== Segment start ==
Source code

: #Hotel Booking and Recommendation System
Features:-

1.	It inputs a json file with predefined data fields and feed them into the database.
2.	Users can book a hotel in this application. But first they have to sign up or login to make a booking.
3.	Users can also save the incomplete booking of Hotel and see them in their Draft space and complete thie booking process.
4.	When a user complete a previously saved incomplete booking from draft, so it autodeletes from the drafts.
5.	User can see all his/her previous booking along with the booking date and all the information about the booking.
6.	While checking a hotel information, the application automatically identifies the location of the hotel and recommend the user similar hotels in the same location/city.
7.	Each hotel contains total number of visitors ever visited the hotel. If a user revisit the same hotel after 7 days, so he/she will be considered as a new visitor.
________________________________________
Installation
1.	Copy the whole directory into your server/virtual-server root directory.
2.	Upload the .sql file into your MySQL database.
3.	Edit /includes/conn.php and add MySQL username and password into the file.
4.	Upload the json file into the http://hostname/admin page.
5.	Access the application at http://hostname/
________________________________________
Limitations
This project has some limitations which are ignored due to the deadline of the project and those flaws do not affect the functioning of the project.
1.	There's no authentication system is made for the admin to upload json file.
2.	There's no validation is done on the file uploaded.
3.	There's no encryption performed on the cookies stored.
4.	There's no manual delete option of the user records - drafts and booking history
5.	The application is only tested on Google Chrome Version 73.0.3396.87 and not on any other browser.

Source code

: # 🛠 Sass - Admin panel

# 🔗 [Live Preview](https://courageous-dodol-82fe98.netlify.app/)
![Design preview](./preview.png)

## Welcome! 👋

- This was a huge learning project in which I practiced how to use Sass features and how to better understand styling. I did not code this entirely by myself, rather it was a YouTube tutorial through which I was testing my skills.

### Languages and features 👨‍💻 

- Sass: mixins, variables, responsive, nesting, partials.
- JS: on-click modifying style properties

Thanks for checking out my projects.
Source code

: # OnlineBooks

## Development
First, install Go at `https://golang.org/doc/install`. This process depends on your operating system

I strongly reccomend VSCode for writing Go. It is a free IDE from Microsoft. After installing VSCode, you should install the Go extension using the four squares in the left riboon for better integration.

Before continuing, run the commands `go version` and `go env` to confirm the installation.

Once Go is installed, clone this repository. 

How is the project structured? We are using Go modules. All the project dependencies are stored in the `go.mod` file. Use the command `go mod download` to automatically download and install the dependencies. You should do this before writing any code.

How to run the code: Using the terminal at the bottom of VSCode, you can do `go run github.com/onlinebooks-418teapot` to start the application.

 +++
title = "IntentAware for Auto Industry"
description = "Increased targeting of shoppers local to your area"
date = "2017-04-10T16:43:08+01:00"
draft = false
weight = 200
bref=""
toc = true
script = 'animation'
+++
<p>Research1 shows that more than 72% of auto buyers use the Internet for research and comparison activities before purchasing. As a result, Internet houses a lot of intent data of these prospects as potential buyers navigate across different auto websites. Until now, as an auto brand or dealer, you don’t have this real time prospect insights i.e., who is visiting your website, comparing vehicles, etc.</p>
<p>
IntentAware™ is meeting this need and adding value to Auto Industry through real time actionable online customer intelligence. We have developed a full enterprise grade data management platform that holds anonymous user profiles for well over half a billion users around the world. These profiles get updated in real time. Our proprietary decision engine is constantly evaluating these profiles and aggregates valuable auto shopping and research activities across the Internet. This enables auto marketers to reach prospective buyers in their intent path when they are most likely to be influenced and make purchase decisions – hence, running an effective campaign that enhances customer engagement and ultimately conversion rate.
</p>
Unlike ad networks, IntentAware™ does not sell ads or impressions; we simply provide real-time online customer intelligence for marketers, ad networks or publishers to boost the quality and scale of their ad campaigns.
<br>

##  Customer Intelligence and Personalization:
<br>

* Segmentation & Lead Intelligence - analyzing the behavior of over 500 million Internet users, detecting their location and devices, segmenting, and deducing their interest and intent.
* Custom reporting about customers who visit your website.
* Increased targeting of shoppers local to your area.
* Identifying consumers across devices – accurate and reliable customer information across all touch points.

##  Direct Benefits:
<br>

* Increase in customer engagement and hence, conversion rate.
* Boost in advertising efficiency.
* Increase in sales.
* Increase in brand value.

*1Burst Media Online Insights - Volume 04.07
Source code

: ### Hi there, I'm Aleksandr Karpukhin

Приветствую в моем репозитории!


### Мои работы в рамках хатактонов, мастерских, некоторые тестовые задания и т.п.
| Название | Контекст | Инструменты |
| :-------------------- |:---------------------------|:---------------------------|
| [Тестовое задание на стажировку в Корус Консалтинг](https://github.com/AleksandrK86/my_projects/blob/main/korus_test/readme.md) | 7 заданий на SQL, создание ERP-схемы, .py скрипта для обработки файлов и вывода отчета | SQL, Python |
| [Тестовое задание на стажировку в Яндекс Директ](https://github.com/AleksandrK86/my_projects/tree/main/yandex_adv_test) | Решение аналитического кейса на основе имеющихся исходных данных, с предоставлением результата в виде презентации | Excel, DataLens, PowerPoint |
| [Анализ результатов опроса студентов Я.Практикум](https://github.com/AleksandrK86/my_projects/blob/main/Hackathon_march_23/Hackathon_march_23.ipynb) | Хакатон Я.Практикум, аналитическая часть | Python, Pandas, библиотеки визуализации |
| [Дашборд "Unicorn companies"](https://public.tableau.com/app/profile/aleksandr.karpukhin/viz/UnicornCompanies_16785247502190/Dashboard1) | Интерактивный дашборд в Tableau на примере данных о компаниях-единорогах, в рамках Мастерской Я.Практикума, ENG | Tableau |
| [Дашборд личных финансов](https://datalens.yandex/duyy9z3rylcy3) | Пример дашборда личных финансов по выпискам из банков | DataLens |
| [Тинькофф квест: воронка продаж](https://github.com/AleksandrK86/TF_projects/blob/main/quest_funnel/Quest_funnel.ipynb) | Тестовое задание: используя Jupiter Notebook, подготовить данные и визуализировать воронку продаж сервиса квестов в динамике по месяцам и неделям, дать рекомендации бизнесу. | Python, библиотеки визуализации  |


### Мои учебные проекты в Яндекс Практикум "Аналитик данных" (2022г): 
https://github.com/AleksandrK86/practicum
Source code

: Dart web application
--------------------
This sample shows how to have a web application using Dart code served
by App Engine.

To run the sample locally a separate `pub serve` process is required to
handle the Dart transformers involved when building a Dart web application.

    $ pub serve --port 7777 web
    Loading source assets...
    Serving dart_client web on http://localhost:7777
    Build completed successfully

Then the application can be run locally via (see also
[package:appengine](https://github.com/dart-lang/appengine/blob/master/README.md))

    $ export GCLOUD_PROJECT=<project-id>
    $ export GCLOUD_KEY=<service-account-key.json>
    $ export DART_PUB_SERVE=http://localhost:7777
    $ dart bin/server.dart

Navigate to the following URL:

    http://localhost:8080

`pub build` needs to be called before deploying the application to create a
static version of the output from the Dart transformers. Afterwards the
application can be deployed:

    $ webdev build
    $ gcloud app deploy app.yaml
== Segment end ==
Activity: What is the number of lines in the listing that hold the word "json"? Say only that number.

Reply to the task: 4